◆ Data provided
>>>

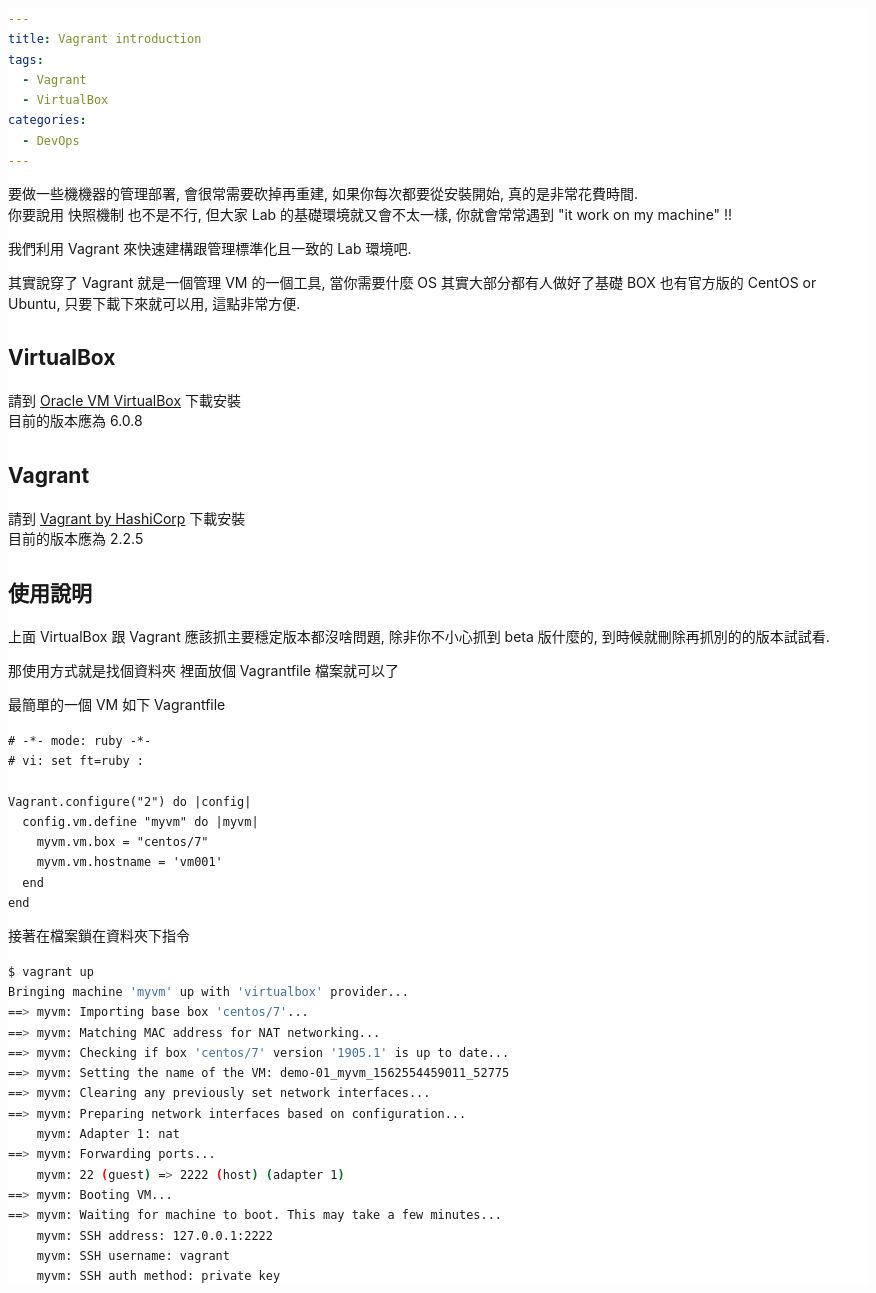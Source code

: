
 ```yaml
---
title: Vagrant introduction
tags:
  - Vagrant
  - VirtualBox
categories:
  - DevOps
---
```


要做一些機機器的管理部署, 會很常需要砍掉再重建, 如果你每次都要從安裝開始, 真的是非常花費時間.  
你要說用 快照機制 也不是不行, 但大家 Lab 的基礎環境就又會不太一樣, 你就會常常遇到 "it work on my machine" !!  

我們利用 Vagrant 來快速建構跟管理標準化且一致的 Lab 環境吧.



其實說穿了 Vagrant 就是一個管理 VM 的一個工具, 當你需要什麼 OS 其實大部分都有人做好了基礎 BOX 也有官方版的 CentOS or Ubuntu, 只要下載下來就可以用, 這點非常方便.

## VirtualBox
請到 [Oracle VM VirtualBox](https://www.virtualbox.org/) 下載安裝  
目前的版本應為 6.0.8

## Vagrant
請到 [Vagrant by HashiCorp](https://www.vagrantup.com/) 下載安裝  
目前的版本應為 2.2.5

## 使用說明
上面 VirtualBox 跟 Vagrant 應該抓主要穩定版本都沒啥問題, 除非你不小心抓到 beta 版什麼的, 到時候就刪除再抓別的的版本試試看.  

那使用方式就是找個資料夾 裡面放個 Vagrantfile 檔案就可以了  

最簡單的一個 VM 如下
Vagrantfile
``` Vagrantfile
# -*- mode: ruby -*-
# vi: set ft=ruby :

Vagrant.configure("2") do |config|
  config.vm.define "myvm" do |myvm|
    myvm.vm.box = "centos/7"
    myvm.vm.hostname = 'vm001'
  end
end
```

接著在檔案鎖在資料夾下指令
``` bash
$ vagrant up
Bringing machine 'myvm' up with 'virtualbox' provider...
==> myvm: Importing base box 'centos/7'...
==> myvm: Matching MAC address for NAT networking...
==> myvm: Checking if box 'centos/7' version '1905.1' is up to date...
==> myvm: Setting the name of the VM: demo-01_myvm_1562554459011_52775
==> myvm: Clearing any previously set network interfaces...
==> myvm: Preparing network interfaces based on configuration...
    myvm: Adapter 1: nat
==> myvm: Forwarding ports...
    myvm: 22 (guest) => 2222 (host) (adapter 1)
==> myvm: Booting VM...
==> myvm: Waiting for machine to boot. This may take a few minutes...
    myvm: SSH address: 127.0.0.1:2222
    myvm: SSH username: vagrant
    myvm: SSH auth method: private key
```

<<<

◆ Task
Copy each line in the entries above where "下載安裝" turns up.

◆ Problem solution
請到 [Oracle VM VirtualBox](https://www.virtualbox.org/) 下載安裝  
請到 [Vagrant by HashiCorp](https://www.vagrantup.com/) 下載安裝  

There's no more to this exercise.